Entries supplied START
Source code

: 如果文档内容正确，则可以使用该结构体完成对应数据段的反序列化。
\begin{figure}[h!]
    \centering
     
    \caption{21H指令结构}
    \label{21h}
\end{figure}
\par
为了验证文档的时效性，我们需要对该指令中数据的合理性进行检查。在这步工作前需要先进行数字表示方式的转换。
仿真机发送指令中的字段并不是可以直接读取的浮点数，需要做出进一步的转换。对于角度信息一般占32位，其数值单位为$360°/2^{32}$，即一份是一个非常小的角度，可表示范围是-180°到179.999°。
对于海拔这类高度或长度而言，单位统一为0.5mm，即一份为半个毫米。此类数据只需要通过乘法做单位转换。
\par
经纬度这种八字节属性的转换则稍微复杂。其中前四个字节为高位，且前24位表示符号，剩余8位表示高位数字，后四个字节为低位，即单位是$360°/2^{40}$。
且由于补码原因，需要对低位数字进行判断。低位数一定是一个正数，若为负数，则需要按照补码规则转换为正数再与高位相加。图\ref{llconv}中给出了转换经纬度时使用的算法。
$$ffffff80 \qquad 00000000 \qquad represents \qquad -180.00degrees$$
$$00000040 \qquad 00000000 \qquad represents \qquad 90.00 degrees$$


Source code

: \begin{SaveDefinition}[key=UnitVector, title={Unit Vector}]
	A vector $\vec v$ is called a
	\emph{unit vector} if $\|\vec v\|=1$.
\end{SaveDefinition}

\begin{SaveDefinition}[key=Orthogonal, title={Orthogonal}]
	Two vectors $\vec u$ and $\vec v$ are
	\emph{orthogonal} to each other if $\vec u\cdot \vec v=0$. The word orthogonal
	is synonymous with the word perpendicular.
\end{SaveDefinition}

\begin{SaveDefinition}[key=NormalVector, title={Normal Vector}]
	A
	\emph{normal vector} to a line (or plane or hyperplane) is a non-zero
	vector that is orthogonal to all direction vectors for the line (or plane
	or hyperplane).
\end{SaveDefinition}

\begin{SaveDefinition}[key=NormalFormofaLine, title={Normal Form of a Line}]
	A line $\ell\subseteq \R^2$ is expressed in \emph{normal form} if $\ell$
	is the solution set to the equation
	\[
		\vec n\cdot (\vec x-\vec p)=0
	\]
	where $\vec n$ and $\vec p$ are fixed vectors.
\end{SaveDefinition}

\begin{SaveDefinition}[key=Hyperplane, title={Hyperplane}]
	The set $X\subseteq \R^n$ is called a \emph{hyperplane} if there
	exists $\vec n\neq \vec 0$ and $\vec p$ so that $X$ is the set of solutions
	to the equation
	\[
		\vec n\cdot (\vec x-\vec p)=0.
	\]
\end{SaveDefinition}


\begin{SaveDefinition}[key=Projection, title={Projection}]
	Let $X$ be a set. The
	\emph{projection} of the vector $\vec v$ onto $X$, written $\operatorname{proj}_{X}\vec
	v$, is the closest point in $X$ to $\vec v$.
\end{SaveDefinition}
Entries supplied END
### Requirement
Every line of the listing should be given again exactly.

### Exercise result
Source code

: 如果文档内容正确，则可以使用该结构体完成对应数据段的反序列化。
\begin{figure}[h!]
    \centering
     
    \caption{21H指令结构}
    \label{21h}
\end{figure}
\par
为了验证文档的时效性，我们需要对该指令中数据的合理性进行检查。在这步工作前需要先进行数字表示方式的转换。
仿真机发送指令中的字段并不是可以直接读取的浮点数，需要做出进一步的转换。对于角度信息一般占32位，其数值单位为$360°/2^{32}$，即一份是一个非常小的角度，可表示范围是-180°到179.999°。
对于海拔这类高度或长度而言，单位统一为0.5mm，即一份为半个毫米。此类数据只需要通过乘法做单位转换。
\par
经纬度这种八字节属性的转换则稍微复杂。其中前四个字节为高位，且前24位表示符号，剩余8位表示高位数字，后四个字节为低位，即单位是$360°/2^{40}$。
且由于补码原因，需要对低位数字进行判断。低位数一定是一个正数，若为负数，则需要按照补码规则转换为正数再与高位相加。图\ref{llconv}中给出了转换经纬度时使用的算法。
$$ffffff80 \qquad 00000000 \qquad represents \qquad -180.00degrees$$
$$00000040 \qquad 00000000 \qquad represents \qquad 90.00 degrees$$


Source code

: \begin{SaveDefinition}[key=UnitVector, title={Unit Vector}]
	A vector $\vec v$ is called a
	\emph{unit vector} if $\|\vec v\|=1$.
\end{SaveDefinition}

\begin{SaveDefinition}[key=Orthogonal, title={Orthogonal}]
	Two vectors $\vec u$ and $\vec v$ are
	\emph{orthogonal} to each other if $\vec u\cdot \vec v=0$. The word orthogonal
	is synonymous with the word perpendicular.
\end{SaveDefinition}

\begin{SaveDefinition}[key=NormalVector, title={Normal Vector}]
	A
	\emph{normal vector} to a line (or plane or hyperplane) is a non-zero
	vector that is orthogonal to all direction vectors for the line (or plane
	or hyperplane).
\end{SaveDefinition}

\begin{SaveDefinition}[key=NormalFormofaLine, title={Normal Form of a Line}]
	A line $\ell\subseteq \R^2$ is expressed in \emph{normal form} if $\ell$
	is the solution set to the equation
	\[
		\vec n\cdot (\vec x-\vec p)=0
	\]
	where $\vec n$ and $\vec p$ are fixed vectors.
\end{SaveDefinition}

\begin{SaveDefinition}[key=Hyperplane, title={Hyperplane}]
	The set $X\subseteq \R^n$ is called a \emph{hyperplane} if there
	exists $\vec n\neq \vec 0$ and $\vec p$ so that $X$ is the set of solutions
	to the equation
	\[
		\vec n\cdot (\vec x-\vec p)=0.
	\]
\end{SaveDefinition}


\begin{SaveDefinition}[key=Projection, title={Projection}]
	Let $X$ be a set. The
	\emph{projection} of the vector $\vec v$ onto $X$, written $\operatorname{proj}_{X}\vec
	v$, is the closest point in $X$ to $\vec v$.
\end{SaveDefinition}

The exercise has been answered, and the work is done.